• EXERCISE DETAILS: Your reply should consist of the entries, copied exactly and stripped of images.

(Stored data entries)
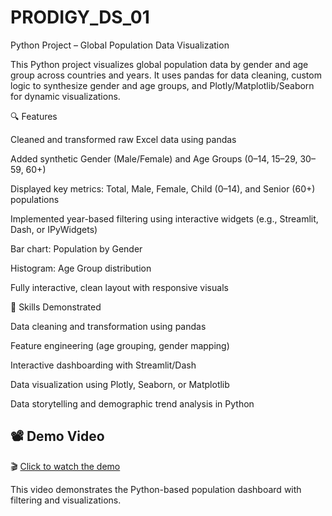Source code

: # PRODIGY_DS_01
Python Project – Global Population Data Visualization

This Python project visualizes global population data by gender and age group across countries and years. It uses pandas for data cleaning, custom logic to synthesize gender and age groups, and Plotly/Matplotlib/Seaborn for dynamic visualizations.

🔍 Features

Cleaned and transformed raw Excel data using pandas

Added synthetic Gender (Male/Female) and Age Groups (0–14, 15–29, 30–59, 60+)

Displayed key metrics: Total, Male, Female, Child (0–14), and Senior (60+) populations

Implemented year-based filtering using interactive widgets (e.g., Streamlit, Dash, or IPyWidgets)

Bar chart: Population by Gender

Histogram: Age Group distribution

Fully interactive, clean layout with responsive visuals

🧠 Skills Demonstrated

Data cleaning and transformation using pandas

Feature engineering (age grouping, gender mapping)

Interactive dashboarding with Streamlit/Dash

Data visualization using Plotly, Seaborn, or Matplotlib

Data storytelling and demographic trend analysis in Python

## 📽️ Demo Video

🎬 [Click to watch the demo](./assets/demo.mp4)

This video demonstrates the Python-based population dashboard with filtering and visualizations.
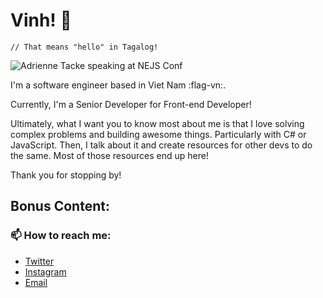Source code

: # Vinh! 👋
`// That means "hello" in Tagalog!`

![Adrienne Tacke speaking at NEJS Conf](https://avatars3.githubusercontent.com/u/6914702?s=400&u=16b4f8f6191fef00c36a7e8b224da54ebf5e0f4e&v=4)


I'm a software engineer based in Viet Nam :flag-vn:.

Currently, I'm a Senior Developer for Front-end Developer!

Ultimately, what I want you to know most about me is that I love solving complex problems and building awesome things. Particularly with C# or JavaScript. Then, I talk about it and create resources for other devs to do the same. Most of those resources end up here!

Thank you for stopping by!

## Bonus Content:

### 📫 How to reach me:

- [Twitter](https://twitter.com/jvinhit)
- [Instagram](https://www.instagram.com/jvinhit/)
- [Email](mailto:jvinhit@gmail.com)

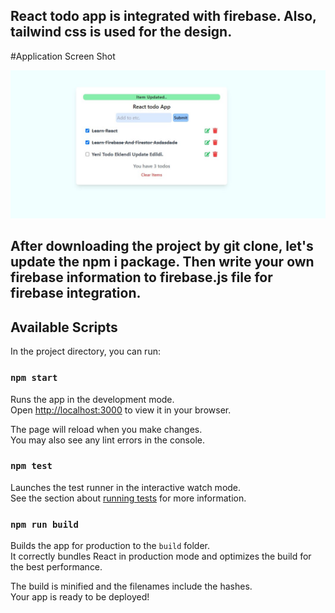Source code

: ## React todo app is integrated with firebase. Also, tailwind css is used for the design.

#Application Screen Shot

![alt text](https://github.com/sezersinanoglu/react-todoapp-withTailwindCss/blob/main/app_screen.jpg)


## After downloading the project by git clone, let's update the npm i package. Then write your own firebase information to firebase.js file for firebase integration.

## Available Scripts

In the project directory, you can run:

### `npm start`

Runs the app in the development mode.\
Open [http://localhost:3000](http://localhost:3000) to view it in your browser.

The page will reload when you make changes.\
You may also see any lint errors in the console.

### `npm test`

Launches the test runner in the interactive watch mode.\
See the section about [running tests](https://facebook.github.io/create-react-app/docs/running-tests) for more information.

### `npm run build`

Builds the app for production to the `build` folder.\
It correctly bundles React in production mode and optimizes the build for the best performance.

The build is minified and the filenames include the hashes.\
Your app is ready to be deployed!

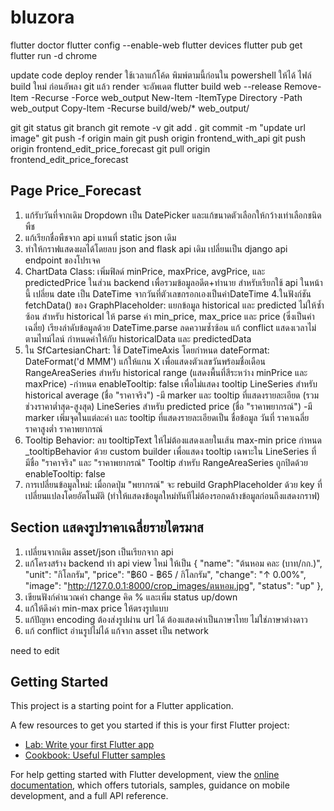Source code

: # bluzora

flutter doctor
flutter config --enable-web
flutter devices
flutter pub get
flutter run -d chrome

update code deploy render ใช้เวลาแก้โค้ด พิมพ์ตามนี้ก่อนใน powershell ให้ได้ ไฟล์ build ใหม่ ก่อนอัพลง git แล้ว render จะอัพเดต
flutter build web --release
Remove-Item -Recurse -Force web_output
New-Item -ItemType Directory -Path web_output
Copy-Item -Recurse build/web/* web_output/

git
git status
git branch
git remote -v
git add .
git commit -m "update url image"
git push -f origin main
git push origin frontend_with_api
git push origin frontend_edit_price_forecast
git pull origin frontend_edit_price_forecast

## Page Price_Forecast
1. แก้รับวันที่จากเดิม Dropdown เป็น DatePicker และแก้ขนาดตัวเลือกให้กว้างเท่าเลือกชนิดพืช
2.  แก้เรียกชื่อพืชจาก api แทนที่ static json เดิม
3.  ทำให้กราฟแสดงผลได้โดยลบ json and flask api เดิม เปลี่ยนเป็น django api endpoint ของโปรเจค 
4. ChartData Class:
  เพิ่มฟิลด์ minPrice, maxPrice, avgPrice, และ predictedPrice ในส่วน backend เพื่อรวมข้อมูลอดีต+ทำนาย สำหรับเรียกใช้ api ในหน้านี้
  เปลี่ยน date เป็น DateTime จากวันที่ตัวเลขกรอกเองเป็นค่าDateTime
4.ในฟังก์ชัน fetchData() ของ GraphPlaceholder:
  แยกข้อมูล historical และ predicted ไม่ให้ซ้ำซ้อน 
  สำหรับ historical ให้ parse ค่า min_price, max_price และ price (ซึ่งเป็นค่าเฉลี่ย)
  เรียงลำดับข้อมูลด้วย DateTime.parse ลดความซ้ำซ้อน แก้ conflict แสดงเวลาไม่ตามไทม์ไลน์
  กำหนดค่าให้กับ historicalData และ predictedData
5. ใน SfCartesianChart:
  ใช้ DateTimeAxis โดยกำหนด dateFormat: DateFormat('d MMM') แก้ให้แกน X เพื่อแสดงตัวเลขวันพร้อมชื่อเดือน
  RangeAreaSeries สำหรับ historical range (แสดงพื้นที่สีระหว่าง minPrice และ maxPrice)
    -กำหนด enableTooltip: false เพื่อไม่แสดง tooltip
  LineSeries สำหรับ historical average (ชื่อ "ราคาจริง")
    -มี marker และ tooltip ที่แสดงรายละเอียด (รวมช่วงราคาต่ำสุด-สูงสุด)
  LineSeries สำหรับ predicted price (ชื่อ "ราคาพยากรณ์")
    -มี marker เพิ่มจุดในแต่ละค่า และ tooltip ที่แสดงรายละเอียดเป็น ชื่อข้อมูล วันที่ ราคาเฉลี่ย ราคาสูงต่ำ ราคาพยากรณ์
6. Tooltip Behavior:
   ลบ tooltipText ให้ไม่ต้องแสดงเลยในเส้น max-min price
  กำหนด _tooltipBehavior ด้วย custom builder เพื่อแสดง tooltip เฉพาะใน LineSeries ที่มีชื่อ "ราคาจริง" และ "ราคาพยากรณ์"
  Tooltip สำหรับ RangeAreaSeries ถูกปิดด้วย enableTooltip: false
7. การเปลี่ยนข้อมูลใหม่:
  เมื่อกดปุ่ม "พยากรณ์" จะ rebuild GraphPlaceholder ด้วย key ที่เปลี่ยนแปลงโดยอัตโนมัติ (ทำให้แสดงข้อมูลใหม่ทันทีไม่ต้องรอกดล้างข้อมูลก่อนถึงแสดงกราฟ)
  
## Section แสดงรูปราคาเฉลี่ยรายไตรมาส
1. เปลี่ยนจากเดิม asset/json เป็นเรียกจาก api
2. แก้โครงสร้าง backend ทำ api view ใหม่ ให้เป็น 
{
    "name": "ต้นหอม คละ (บาท/กก.)",
    "unit": "กิโลกรัม",
    "price": "฿60 - ฿65 / กิโลกรัม",
    "change": "↑ 0.00%",
    "image": "http://127.0.0.1:8000/crop_images/ตนหอม.jpg",
    "status": "up"
  },
3. เขียนฟังก์คำนวณค่า change คิด % และเพิ่ม status up/down
4. แก้ให้ดึงค่า min-max price ให้ตรงรูปแบบ
5. แก้ปัญหา encoding ต้องส่งรูปผ่าน url ได้ ต้องแสดงค่าเป็นภาษาไทย ไม่ใช่ภาษาต่างดาว
6. แก้ conflict อ่านรูปไม่ได้ แก้จาก asset เป็น network

need to edit
## Getting Started

This project is a starting point for a Flutter application.

A few resources to get you started if this is your first Flutter project:

- [Lab: Write your first Flutter app](https://docs.flutter.dev/get-started/codelab)
- [Cookbook: Useful Flutter samples](https://docs.flutter.dev/cookbook)

For help getting started with Flutter development, view the
[online documentation](https://docs.flutter.dev/), which offers tutorials,
samples, guidance on mobile development, and a full API reference.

• RESPONSE:
Source code

: # PRODIGY_DS_01
Python Project – Global Population Data Visualization

This Python project visualizes global population data by gender and age group across countries and years. It uses pandas for data cleaning, custom logic to synthesize gender and age groups, and Plotly/Matplotlib/Seaborn for dynamic visualizations.

🔍 Features

Cleaned and transformed raw Excel data using pandas

Added synthetic Gender (Male/Female) and Age Groups (0–14, 15–29, 30–59, 60+)

Displayed key metrics: Total, Male, Female, Child (0–14), and Senior (60+) populations

Implemented year-based filtering using interactive widgets (e.g., Streamlit, Dash, or IPyWidgets)

Bar chart: Population by Gender

Histogram: Age Group distribution

Fully interactive, clean layout with responsive visuals

🧠 Skills Demonstrated

Data cleaning and transformation using pandas

Feature engineering (age grouping, gender mapping)

Interactive dashboarding with Streamlit/Dash

Data visualization using Plotly, Seaborn, or Matplotlib

Data storytelling and demographic trend analysis in Python

## 📽️ Demo Video

🎬 [Click to watch the demo](./assets/demo.mp4)

This video demonstrates the Python-based population dashboard with filtering and visualizations.
Source code

: # Vinh! 👋
`// That means "hello" in Tagalog!`

![Adrienne Tacke speaking at NEJS Conf](https://avatars3.githubusercontent.com/u/6914702?s=400&u=16b4f8f6191fef00c36a7e8b224da54ebf5e0f4e&v=4)


I'm a software engineer based in Viet Nam :flag-vn:.

Currently, I'm a Senior Developer for Front-end Developer!

Ultimately, what I want you to know most about me is that I love solving complex problems and building awesome things. Particularly with C# or JavaScript. Then, I talk about it and create resources for other devs to do the same. Most of those resources end up here!

Thank you for stopping by!

## Bonus Content:

### 📫 How to reach me:

- [Twitter](https://twitter.com/jvinhit)
- [Instagram](https://www.instagram.com/jvinhit/)
- [Email](mailto:jvinhit@gmail.com)

Source code

: ## React todo app is integrated with firebase. Also, tailwind css is used for the design.

#Application Screen Shot

![alt text](https://github.com/sezersinanoglu/react-todoapp-withTailwindCss/blob/main/app_screen.jpg)


## After downloading the project by git clone, let's update the npm i package. Then write your own firebase information to firebase.js file for firebase integration.

## Available Scripts

In the project directory, you can run:

### `npm start`

Runs the app in the development mode.\
Open [http://localhost:3000](http://localhost:3000) to view it in your browser.

The page will reload when you make changes.\
You may also see any lint errors in the console.

### `npm test`

Launches the test runner in the interactive watch mode.\
See the section about [running tests](https://facebook.github.io/create-react-app/docs/running-tests) for more information.

### `npm run build`

Builds the app for production to the `build` folder.\
It correctly bundles React in production mode and optimizes the build for the best performance.

The build is minified and the filenames include the hashes.\
Your app is ready to be deployed!

Source code

: # bluzora

flutter doctor
flutter config --enable-web
flutter devices
flutter pub get
flutter run -d chrome

update code deploy render ใช้เวลาแก้โค้ด พิมพ์ตามนี้ก่อนใน powershell ให้ได้ ไฟล์ build ใหม่ ก่อนอัพลง git แล้ว render จะอัพเดต
flutter build web --release
Remove-Item -Recurse -Force web_output
New-Item -ItemType Directory -Path web_output
Copy-Item -Recurse build/web/* web_output/

git
git status
git branch
git remote -v
git add .
git commit -m "update url image"
git push -f origin main
git push origin frontend_with_api
git push origin frontend_edit_price_forecast
git pull origin frontend_edit_price_forecast

## Page Price_Forecast
1. แก้รับวันที่จากเดิม Dropdown เป็น DatePicker และแก้ขนาดตัวเลือกให้กว้างเท่าเลือกชนิดพืช
2.  แก้เรียกชื่อพืชจาก api แทนที่ static json เดิม
3.  ทำให้กราฟแสดงผลได้โดยลบ json and flask api เดิม เปลี่ยนเป็น django api endpoint ของโปรเจค 
4. ChartData Class:
  เพิ่มฟิลด์ minPrice, maxPrice, avgPrice, และ predictedPrice ในส่วน backend เพื่อรวมข้อมูลอดีต+ทำนาย สำหรับเรียกใช้ api ในหน้านี้
  เปลี่ยน date เป็น DateTime จากวันที่ตัวเลขกรอกเองเป็นค่าDateTime
4.ในฟังก์ชัน fetchData() ของ GraphPlaceholder:
  แยกข้อมูล historical และ predicted ไม่ให้ซ้ำซ้อน 
  สำหรับ historical ให้ parse ค่า min_price, max_price และ price (ซึ่งเป็นค่าเฉลี่ย)
  เรียงลำดับข้อมูลด้วย DateTime.parse ลดความซ้ำซ้อน แก้ conflict แสดงเวลาไม่ตามไทม์ไลน์
  กำหนดค่าให้กับ historicalData และ predictedData
5. ใน SfCartesianChart:
  ใช้ DateTimeAxis โดยกำหนด dateFormat: DateFormat('d MMM') แก้ให้แกน X เพื่อแสดงตัวเลขวันพร้อมชื่อเดือน
  RangeAreaSeries สำหรับ historical range (แสดงพื้นที่สีระหว่าง minPrice และ maxPrice)
    -กำหนด enableTooltip: false เพื่อไม่แสดง tooltip
  LineSeries สำหรับ historical average (ชื่อ "ราคาจริง")
    -มี marker และ tooltip ที่แสดงรายละเอียด (รวมช่วงราคาต่ำสุด-สูงสุด)
  LineSeries สำหรับ predicted price (ชื่อ "ราคาพยากรณ์")
    -มี marker เพิ่มจุดในแต่ละค่า และ tooltip ที่แสดงรายละเอียดเป็น ชื่อข้อมูล วันที่ ราคาเฉลี่ย ราคาสูงต่ำ ราคาพยากรณ์
6. Tooltip Behavior:
   ลบ tooltipText ให้ไม่ต้องแสดงเลยในเส้น max-min price
  กำหนด _tooltipBehavior ด้วย custom builder เพื่อแสดง tooltip เฉพาะใน LineSeries ที่มีชื่อ "ราคาจริง" และ "ราคาพยากรณ์"
  Tooltip สำหรับ RangeAreaSeries ถูกปิดด้วย enableTooltip: false
7. การเปลี่ยนข้อมูลใหม่:
  เมื่อกดปุ่ม "พยากรณ์" จะ rebuild GraphPlaceholder ด้วย key ที่เปลี่ยนแปลงโดยอัตโนมัติ (ทำให้แสดงข้อมูลใหม่ทันทีไม่ต้องรอกดล้างข้อมูลก่อนถึงแสดงกราฟ)
  
## Section แสดงรูปราคาเฉลี่ยรายไตรมาส
1. เปลี่ยนจากเดิม asset/json เป็นเรียกจาก api
2. แก้โครงสร้าง backend ทำ api view ใหม่ ให้เป็น 
{
    "name": "ต้นหอม คละ (บาท/กก.)",
    "unit": "กิโลกรัม",
    "price": "฿60 - ฿65 / กิโลกรัม",
    "change": "↑ 0.00%",
    "image": "http://127.0.0.1:8000/crop_images/ตนหอม.jpg",
    "status": "up"
  },
3. เขียนฟังก์คำนวณค่า change คิด % และเพิ่ม status up/down
4. แก้ให้ดึงค่า min-max price ให้ตรงรูปแบบ
5. แก้ปัญหา encoding ต้องส่งรูปผ่าน url ได้ ต้องแสดงค่าเป็นภาษาไทย ไม่ใช่ภาษาต่างดาว
6. แก้ conflict อ่านรูปไม่ได้ แก้จาก asset เป็น network

need to edit
## Getting Started

This project is a starting point for a Flutter application.

A few resources to get you started if this is your first Flutter project:

- [Lab: Write your first Flutter app](https://docs.flutter.dev/get-started/codelab)
- [Cookbook: Useful Flutter samples](https://docs.flutter.dev/cookbook)

For help getting started with Flutter development, view the
[online documentation](https://docs.flutter.dev/), which offers tutorials,
samples, guidance on mobile development, and a full API reference.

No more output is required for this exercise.